The first of these, beauty, is, of course, a matter of personality and aesthetic choice, and it can only be hoped that the teacher’s love of the subject will carry over in his or her presentation. Complexity in science is apparent by the information in the textbook, while the relevance is reiterated by its occurrence in daily life and news. Yet, what are ways that students can learn about the intellectual import that science holds? 

Stated another way, how can students learn to see that science is important outside of the field of science itself?

Science is not, as it is often presented in the classroom, a static and divisible field of knowledge. It is not a plain set of formulas, rules, tables, and drawings. Instead, science is a constantly adapting, evolving, and dynamic system. It carries with its own history, full of personalities, intrigues, intense debates, and concepts that have revolutionized even the “real” non-scientific world. By including stories about the development of science, teachers can invigorate the intellectual atmosphere of their classrooms.

The history of science has shown us not only the strength of scientific methodology and discovery, but it has also laid bare the limits of science, its continued ontological and epistemological questions, and its effects on all aspects of our lives in the 21st century. Science, in many ways, makes us confront questions about what the world is made of, what we know about that world, and how we know it. These are big questions, and no science teacher should shrink from the responsibility of teaching to these questions. 

Probably the most explicit and common example of the import of these questions is the debate between Scholastics (those who relied on Aristotelian ideas) and early modern scientists. This debate usually centers itself in the time of mid to late 16th century, with figures such as Descartes, Galileo, and Newton. Thinkers of this era discussed many issues in philosophy; one such issue was motion. For the purposes of our discussion we will focus specifically on the arguments surrounding free-fall.

Aristotle, nearly 2,000 years ago, stated that the “speed” of an object in free fall is directly proportional to its “weight”. (Aristotle, like his contemporaries, had no quantitative measurement for either quality, so I present both words in quotation marks.) Yet, it took human kind nearly two millennia to discover the fallacy of Aristotle’s argument. We now know that all objects fall at the same rate, regardless of their weight (as long as air resistance is negligible). A simple experiment of dropping two rocks – one twice the weight of the other - easily dismisses Aristotle’s argument. Yet, no one seemed to carry out this experiment for 2,000 years! What gives? It certainly isn’t that our intellectual ancestors were stupid, or that they didn’t carefully examine their arguments. No, in fact, these ancient ideas were sustained for so long because they made sense to many people. A valuable lesson for the classroom is this: why did scientists end up discarding the ancient theory and replace it with a new one? And, why does it matter?

These questions do not have easy answers – many scholars continue to debate them today – but an essential point in their examination will lead young thinkers (and teachers!) to realize that science carries with it lots of baggage. The Aristotelians thought the way they did about the natural world because they saw the natural world in a very different way. Likewise, Galileo and Newton were revolutionary not because of what they discovered, but because of the way that they approached the natural world. Their new theory, of course, valued quantification and experimentation, but it also changed the discourse of science and thought in general by shifting explanation out of the Scholastic realm of teleological causes and into the realm of reducible explanative statements. This movement threatened so many because it eventually forced a culture to shift its entire approach to the natural world, themselves, and their intellectual pursuits.

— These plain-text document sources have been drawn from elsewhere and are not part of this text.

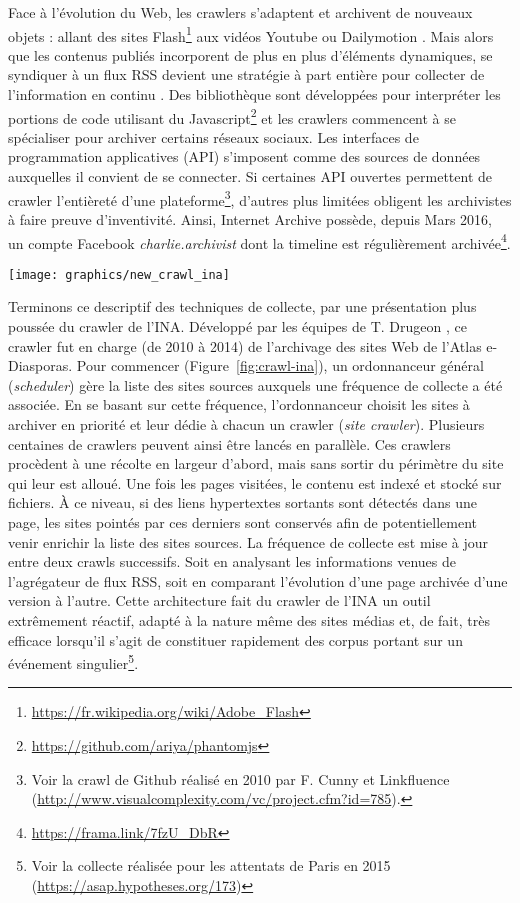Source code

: \documentclass[symmetric,justified,marginals=raggedouter]{tufte-book}
\begin{document}
Face à l'évolution du Web, les crawlers s'adaptent et archivent de nouveaux objets : allant des sites Flash\footnote{\RaggedOuter \url{https://fr.wikipedia.org/wiki/Adobe_Flash}} aux vidéos Youtube ou Dailymotion \citep{pop_archiving_2010}. Mais alors que les contenus publiés incorporent de plus en plus d'éléments dynamiques, se syndiquer à un flux RSS devient une stratégie à part entière pour collecter de l'information en continu \citep{oita_archiving_2010}. Des bibliothèque sont développées pour interpréter les portions de code utilisant du Javascript\footnote{\RaggedOuter \url{https://github.com/ariya/phantomjs}} et les crawlers commencent à se spécialiser pour archiver certains réseaux sociaux. Les interfaces de programmation applicatives (API) s'imposent comme des sources de données auxquelles il convient de se connecter. Si certaines API ouvertes permettent de crawler l'entièreté d'une plateforme\footnote{\RaggedOuter Voir la crawl de Github réalisé en 2010 par F. Cunny et Linkfluence (\url{http://www.visualcomplexity.com/vc/project.cfm?id=785}).}, d'autres plus limitées obligent les archivistes à faire preuve d'inventivité. Ainsi, Internet Archive possède, depuis Mars 2016, un compte Facebook \textit{charlie.archivist} dont la timeline est régulièrement archivée\footnote{\RaggedOuter \url{https://frama.link/7fzU_DbR}}. 

\begin{figure*}%
  \texttt{[image: graphics/new\_crawl\_ina]}
  \caption{Fonctionnement général du système de collecte de l'INA}
  \label{fig:crawl-ina}
\end{figure*}

\noindent Terminons ce descriptif des techniques de collecte, par une présentation plus poussée du crawler de l'INA. Développé par les équipes de T. Drugeon \citep{drugeon_technical_2005}, ce crawler fut en charge (de 2010 à 2014) de l'archivage des sites Web de l'Atlas e-Diasporas. Pour commencer (Figure~\ref{fig:crawl-ina}), un ordonnanceur général (\textit{scheduler}) gère la liste des sites sources auxquels une fréquence de collecte a été associée. En se basant sur cette fréquence, l'ordonnanceur choisit les sites à archiver en priorité et leur dédie à chacun un crawler (\textit{site crawler}). Plusieurs centaines de crawlers peuvent ainsi être lancés en parallèle. Ces crawlers procèdent à une récolte en largeur d'abord, mais sans sortir du périmètre du site qui leur est alloué. Une fois les pages visitées, le contenu est indexé et stocké sur fichiers. À ce niveau, si des liens hypertextes sortants sont détectés dans une page, les sites pointés par ces derniers sont conservés afin de potentiellement venir enrichir la liste des sites sources. La fréquence de collecte est mise à jour entre deux crawls successifs. Soit en analysant les informations venues de l'agrégateur de flux RSS, soit en comparant l'évolution d'une page archivée d'une version à l'autre. Cette architecture fait du crawler de l'INA un outil extrêmement réactif, adapté à la nature même des sites médias et, de fait, très efficace lorsqu'il s'agit de constituer rapidement des corpus portant sur un événement singulier\footnote{\RaggedOuter Voir la collecte réalisée pour les attentats de Paris en 2015 (\url{https://asap.hypotheses.org/173})}.
\end{document}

For students, this can serve as a powerful and liberating lesson. Ideas and facts are not always what they appear to be. Skepticism and critical analysis of basic assumptions can change the world. And because science continues to hold a valued position within our society, it is important for young adults to not only know the science but also to understand its intellectual foundation. For, only through critical analysis can we hope to create vibrant thinkers.

History of science provides us with a powerful tool through which we can nurture such thinking. By introducing “external” issues into the science classroom, students who often see science as an enterprise that lacks meaning may find new meaning by looking at science historically. Science can become a field not only relevant to their world, but also a field that introduces them to new ways of thinking about their place in that world.